Sydney  was  defeated  in  1885  but  returned  for  Poplar  in  1886. In  1889  he  cut  short  a  holiday  in  Ireland  to  deal  with  the  Dockers'  strike  in  his  constituency.

From  1892  to  1895  Sydney  was  Under  Secretary  of  state  for  the  Colonies. In  1905  he  joined  the  Cabinet  as  Postmaster-General. In  1910  he  was  promoted  to  President  of  the  Board  of  Trade. In  1912  he  asked  Lord  Loreburn  to  appoint  the  commission  of  inquiry  into  the  Titanic.

Sydney  was  generally  in  favour  of  female  suffrage  but  condemned  the  violent  tactics  of  the  suffragettes.

At  the  beginning  of  1914  Sydney  was  appointed  Governor-General  of  South  Africa  and  shortly  afterwards  ennobled  as  Viscount  Buxton.
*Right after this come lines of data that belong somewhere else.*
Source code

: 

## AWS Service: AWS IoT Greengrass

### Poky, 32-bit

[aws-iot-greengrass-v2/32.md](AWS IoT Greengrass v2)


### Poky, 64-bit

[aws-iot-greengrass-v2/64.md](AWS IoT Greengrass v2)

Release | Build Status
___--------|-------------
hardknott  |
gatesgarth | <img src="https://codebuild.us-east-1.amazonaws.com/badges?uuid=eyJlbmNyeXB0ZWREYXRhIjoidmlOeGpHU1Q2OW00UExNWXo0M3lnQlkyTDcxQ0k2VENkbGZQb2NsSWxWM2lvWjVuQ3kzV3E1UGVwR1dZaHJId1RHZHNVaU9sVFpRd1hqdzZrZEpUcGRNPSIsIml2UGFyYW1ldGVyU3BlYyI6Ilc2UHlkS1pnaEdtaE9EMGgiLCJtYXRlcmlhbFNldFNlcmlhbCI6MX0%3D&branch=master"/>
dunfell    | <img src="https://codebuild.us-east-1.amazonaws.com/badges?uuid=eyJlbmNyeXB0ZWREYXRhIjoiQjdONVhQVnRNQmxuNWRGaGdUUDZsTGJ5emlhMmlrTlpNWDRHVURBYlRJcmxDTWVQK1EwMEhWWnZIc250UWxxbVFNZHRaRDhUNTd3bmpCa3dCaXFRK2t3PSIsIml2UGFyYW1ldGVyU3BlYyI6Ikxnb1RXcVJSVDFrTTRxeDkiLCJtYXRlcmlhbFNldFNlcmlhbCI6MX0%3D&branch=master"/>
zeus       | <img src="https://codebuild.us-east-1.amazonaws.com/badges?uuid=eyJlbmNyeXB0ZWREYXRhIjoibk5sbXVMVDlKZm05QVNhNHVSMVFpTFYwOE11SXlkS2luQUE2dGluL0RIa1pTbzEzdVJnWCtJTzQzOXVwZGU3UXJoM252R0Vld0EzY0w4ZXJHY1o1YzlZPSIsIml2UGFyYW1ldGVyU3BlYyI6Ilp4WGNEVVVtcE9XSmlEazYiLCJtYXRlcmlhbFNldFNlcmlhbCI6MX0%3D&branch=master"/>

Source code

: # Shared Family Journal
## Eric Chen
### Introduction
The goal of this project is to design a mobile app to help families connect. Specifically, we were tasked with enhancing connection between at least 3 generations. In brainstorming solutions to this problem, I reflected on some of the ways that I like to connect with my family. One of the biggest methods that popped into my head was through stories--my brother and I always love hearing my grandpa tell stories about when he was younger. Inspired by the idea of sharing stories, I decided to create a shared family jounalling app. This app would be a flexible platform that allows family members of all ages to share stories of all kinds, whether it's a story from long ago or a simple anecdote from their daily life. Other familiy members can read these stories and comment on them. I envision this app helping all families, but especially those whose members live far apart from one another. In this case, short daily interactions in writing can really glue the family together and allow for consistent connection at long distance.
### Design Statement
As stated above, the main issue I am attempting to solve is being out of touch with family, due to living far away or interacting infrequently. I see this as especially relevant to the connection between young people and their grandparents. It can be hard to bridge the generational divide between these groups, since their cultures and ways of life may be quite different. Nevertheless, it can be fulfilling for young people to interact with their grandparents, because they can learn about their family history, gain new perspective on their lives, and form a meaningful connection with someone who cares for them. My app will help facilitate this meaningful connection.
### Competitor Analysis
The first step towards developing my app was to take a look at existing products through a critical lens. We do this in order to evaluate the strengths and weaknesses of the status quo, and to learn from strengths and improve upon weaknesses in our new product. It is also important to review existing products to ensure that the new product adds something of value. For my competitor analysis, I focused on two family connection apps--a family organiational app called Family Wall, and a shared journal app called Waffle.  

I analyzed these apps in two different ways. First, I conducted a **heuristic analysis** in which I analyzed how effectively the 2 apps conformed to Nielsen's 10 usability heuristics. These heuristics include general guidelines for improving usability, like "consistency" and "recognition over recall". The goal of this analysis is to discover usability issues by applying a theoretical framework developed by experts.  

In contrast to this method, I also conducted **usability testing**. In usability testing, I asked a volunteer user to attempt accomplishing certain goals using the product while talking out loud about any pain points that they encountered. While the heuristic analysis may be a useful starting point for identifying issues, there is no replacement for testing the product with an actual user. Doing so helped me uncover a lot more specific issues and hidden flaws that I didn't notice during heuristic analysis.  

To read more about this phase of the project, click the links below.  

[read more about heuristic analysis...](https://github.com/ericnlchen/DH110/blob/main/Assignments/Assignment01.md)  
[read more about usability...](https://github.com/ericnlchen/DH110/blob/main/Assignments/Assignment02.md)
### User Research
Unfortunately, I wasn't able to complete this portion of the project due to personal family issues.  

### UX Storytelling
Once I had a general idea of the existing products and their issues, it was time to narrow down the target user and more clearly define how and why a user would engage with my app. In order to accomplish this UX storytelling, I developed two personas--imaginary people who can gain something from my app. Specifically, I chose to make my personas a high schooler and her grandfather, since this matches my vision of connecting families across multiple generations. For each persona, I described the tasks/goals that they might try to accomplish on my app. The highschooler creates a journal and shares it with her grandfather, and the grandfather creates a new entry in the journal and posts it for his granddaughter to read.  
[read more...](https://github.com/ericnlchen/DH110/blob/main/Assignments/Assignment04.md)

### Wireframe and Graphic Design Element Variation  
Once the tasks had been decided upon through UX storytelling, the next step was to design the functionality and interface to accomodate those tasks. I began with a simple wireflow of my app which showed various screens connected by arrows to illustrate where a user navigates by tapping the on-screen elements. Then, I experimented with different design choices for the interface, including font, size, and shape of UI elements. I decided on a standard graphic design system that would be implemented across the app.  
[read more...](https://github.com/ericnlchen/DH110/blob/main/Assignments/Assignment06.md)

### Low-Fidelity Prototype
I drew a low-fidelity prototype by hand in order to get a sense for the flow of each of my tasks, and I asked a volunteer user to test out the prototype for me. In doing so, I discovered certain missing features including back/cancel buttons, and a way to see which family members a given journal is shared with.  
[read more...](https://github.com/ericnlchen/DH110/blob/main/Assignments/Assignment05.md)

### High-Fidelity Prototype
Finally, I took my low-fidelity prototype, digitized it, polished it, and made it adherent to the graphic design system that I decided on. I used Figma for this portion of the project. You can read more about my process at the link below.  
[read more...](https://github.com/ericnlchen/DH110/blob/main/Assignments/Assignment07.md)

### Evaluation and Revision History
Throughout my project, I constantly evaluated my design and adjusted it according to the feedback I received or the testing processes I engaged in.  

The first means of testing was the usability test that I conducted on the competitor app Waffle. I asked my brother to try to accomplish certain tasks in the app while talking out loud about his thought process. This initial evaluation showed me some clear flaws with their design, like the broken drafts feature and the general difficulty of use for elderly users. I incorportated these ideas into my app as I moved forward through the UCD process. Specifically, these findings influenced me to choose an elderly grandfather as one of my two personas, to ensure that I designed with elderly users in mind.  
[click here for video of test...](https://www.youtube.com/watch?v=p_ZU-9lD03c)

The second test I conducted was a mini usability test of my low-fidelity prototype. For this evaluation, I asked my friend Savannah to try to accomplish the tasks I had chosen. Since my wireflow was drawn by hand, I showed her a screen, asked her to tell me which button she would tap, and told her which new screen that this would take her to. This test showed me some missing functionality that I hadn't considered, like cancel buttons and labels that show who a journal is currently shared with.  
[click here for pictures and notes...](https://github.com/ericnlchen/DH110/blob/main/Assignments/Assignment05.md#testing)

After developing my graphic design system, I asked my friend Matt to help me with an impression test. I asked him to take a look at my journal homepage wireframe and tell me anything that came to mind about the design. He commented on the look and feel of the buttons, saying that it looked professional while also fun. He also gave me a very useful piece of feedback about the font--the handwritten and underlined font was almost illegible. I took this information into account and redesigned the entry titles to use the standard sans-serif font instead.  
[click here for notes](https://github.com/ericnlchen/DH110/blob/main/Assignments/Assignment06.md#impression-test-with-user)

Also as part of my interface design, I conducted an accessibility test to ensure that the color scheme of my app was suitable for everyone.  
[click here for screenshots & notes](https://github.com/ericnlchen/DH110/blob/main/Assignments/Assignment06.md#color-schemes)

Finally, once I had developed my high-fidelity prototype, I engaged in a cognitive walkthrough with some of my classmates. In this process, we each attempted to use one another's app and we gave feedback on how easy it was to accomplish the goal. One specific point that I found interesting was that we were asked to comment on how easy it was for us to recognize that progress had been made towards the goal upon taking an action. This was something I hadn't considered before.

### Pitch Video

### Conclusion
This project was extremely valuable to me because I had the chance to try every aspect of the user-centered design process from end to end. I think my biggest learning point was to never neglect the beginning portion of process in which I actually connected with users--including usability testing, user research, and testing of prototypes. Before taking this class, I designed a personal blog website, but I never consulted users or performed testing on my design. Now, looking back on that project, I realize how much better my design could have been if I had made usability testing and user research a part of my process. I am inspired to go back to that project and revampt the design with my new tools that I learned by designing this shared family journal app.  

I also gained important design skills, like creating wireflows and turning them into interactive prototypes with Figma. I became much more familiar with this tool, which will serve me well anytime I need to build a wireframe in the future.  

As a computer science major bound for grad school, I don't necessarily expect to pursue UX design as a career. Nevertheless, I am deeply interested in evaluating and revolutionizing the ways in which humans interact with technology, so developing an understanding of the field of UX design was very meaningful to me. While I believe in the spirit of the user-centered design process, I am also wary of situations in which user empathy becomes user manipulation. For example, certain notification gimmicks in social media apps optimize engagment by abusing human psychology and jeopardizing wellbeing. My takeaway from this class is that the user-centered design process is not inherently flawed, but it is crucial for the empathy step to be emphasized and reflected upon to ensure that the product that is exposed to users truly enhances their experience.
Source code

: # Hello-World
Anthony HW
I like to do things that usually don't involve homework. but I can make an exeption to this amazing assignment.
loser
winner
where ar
A  popular  revolt  at  the  beginning  of  the  First  World  War  seemed  to  threaten  his  safety  but  Prime  Minister  Botha  put  it  down  and  committted  the  country  to  Britain.  The  two  men  worked  effectively  together  during  the  war  including  conducting  the  invasion  of  South  West  Africa. He  stood  down  in  1920  when  he  was  upgraded  to  an  Earl   but  retained  an  interest  in  the  colony's  affairs  serving  as  president  of  the  African  Society  from  1920  to  1933.

In  his  later  years  Sydney  had  part  of  a  leg  amputated  as  a  result  of  a  knee  injury  sustained  earlier  in  life.

Sydney  was  a  keen  angler.

He  died  in  1934  aged  80.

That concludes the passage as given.